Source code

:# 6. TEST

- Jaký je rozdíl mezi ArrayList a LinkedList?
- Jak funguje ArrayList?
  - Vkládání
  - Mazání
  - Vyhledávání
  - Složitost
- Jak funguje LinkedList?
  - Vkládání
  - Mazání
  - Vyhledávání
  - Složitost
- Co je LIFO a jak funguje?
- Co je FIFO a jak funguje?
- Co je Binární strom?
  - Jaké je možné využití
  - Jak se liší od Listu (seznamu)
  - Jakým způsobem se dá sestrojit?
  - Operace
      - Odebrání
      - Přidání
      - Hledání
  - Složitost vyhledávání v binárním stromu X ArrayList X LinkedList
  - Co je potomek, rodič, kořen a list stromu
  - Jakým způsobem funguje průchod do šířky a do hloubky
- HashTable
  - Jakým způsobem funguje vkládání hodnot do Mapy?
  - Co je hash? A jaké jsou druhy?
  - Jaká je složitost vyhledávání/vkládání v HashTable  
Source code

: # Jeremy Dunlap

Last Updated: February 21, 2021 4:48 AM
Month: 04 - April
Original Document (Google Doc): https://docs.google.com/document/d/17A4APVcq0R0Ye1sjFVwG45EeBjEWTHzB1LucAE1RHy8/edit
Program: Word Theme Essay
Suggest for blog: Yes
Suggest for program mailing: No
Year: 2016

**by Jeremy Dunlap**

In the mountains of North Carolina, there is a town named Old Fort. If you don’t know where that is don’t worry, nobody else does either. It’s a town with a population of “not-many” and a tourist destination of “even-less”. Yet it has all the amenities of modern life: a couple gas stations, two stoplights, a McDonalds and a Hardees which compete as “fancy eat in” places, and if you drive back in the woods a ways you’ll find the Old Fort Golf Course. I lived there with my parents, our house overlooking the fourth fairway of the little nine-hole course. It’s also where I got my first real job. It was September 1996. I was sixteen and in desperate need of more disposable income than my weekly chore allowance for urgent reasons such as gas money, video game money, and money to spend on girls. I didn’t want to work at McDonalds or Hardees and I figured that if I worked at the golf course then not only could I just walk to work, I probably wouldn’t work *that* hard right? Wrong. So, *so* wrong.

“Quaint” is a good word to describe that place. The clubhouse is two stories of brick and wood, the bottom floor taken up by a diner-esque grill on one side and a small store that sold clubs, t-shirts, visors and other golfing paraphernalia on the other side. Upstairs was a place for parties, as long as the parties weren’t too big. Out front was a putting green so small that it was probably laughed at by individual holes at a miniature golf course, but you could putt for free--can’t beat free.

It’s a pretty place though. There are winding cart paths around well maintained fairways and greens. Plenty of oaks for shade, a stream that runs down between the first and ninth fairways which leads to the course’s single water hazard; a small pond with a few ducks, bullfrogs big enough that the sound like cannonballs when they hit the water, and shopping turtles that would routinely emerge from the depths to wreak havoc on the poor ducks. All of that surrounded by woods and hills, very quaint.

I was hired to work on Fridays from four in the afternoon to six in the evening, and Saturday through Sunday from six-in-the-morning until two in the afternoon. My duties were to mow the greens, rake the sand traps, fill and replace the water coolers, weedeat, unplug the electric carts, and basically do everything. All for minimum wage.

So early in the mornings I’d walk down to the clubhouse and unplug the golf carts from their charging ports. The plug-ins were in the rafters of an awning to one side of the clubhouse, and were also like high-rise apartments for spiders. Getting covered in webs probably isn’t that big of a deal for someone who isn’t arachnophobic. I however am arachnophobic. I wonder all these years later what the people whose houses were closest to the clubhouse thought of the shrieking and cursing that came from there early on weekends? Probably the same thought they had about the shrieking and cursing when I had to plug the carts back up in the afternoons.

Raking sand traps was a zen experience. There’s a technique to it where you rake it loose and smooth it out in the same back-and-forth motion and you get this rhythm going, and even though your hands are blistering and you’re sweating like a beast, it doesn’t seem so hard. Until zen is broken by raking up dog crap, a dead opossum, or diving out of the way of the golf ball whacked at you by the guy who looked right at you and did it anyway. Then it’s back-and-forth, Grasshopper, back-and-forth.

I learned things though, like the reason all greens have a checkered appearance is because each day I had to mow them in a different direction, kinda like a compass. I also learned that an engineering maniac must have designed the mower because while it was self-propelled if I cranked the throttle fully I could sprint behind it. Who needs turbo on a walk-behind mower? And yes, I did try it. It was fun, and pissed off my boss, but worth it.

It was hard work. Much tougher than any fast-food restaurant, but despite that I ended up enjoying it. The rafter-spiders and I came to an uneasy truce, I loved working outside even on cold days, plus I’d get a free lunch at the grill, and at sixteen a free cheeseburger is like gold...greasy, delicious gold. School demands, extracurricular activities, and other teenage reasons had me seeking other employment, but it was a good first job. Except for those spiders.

◆ ◆ ◆

[Work order] Look through the material and find each line that includes "stromu", then copy it.

[Task output]
  - Složitost vyhledávání v binárním stromu X ArrayList X LinkedList
  - Co je potomek, rodič, kořen a list stromu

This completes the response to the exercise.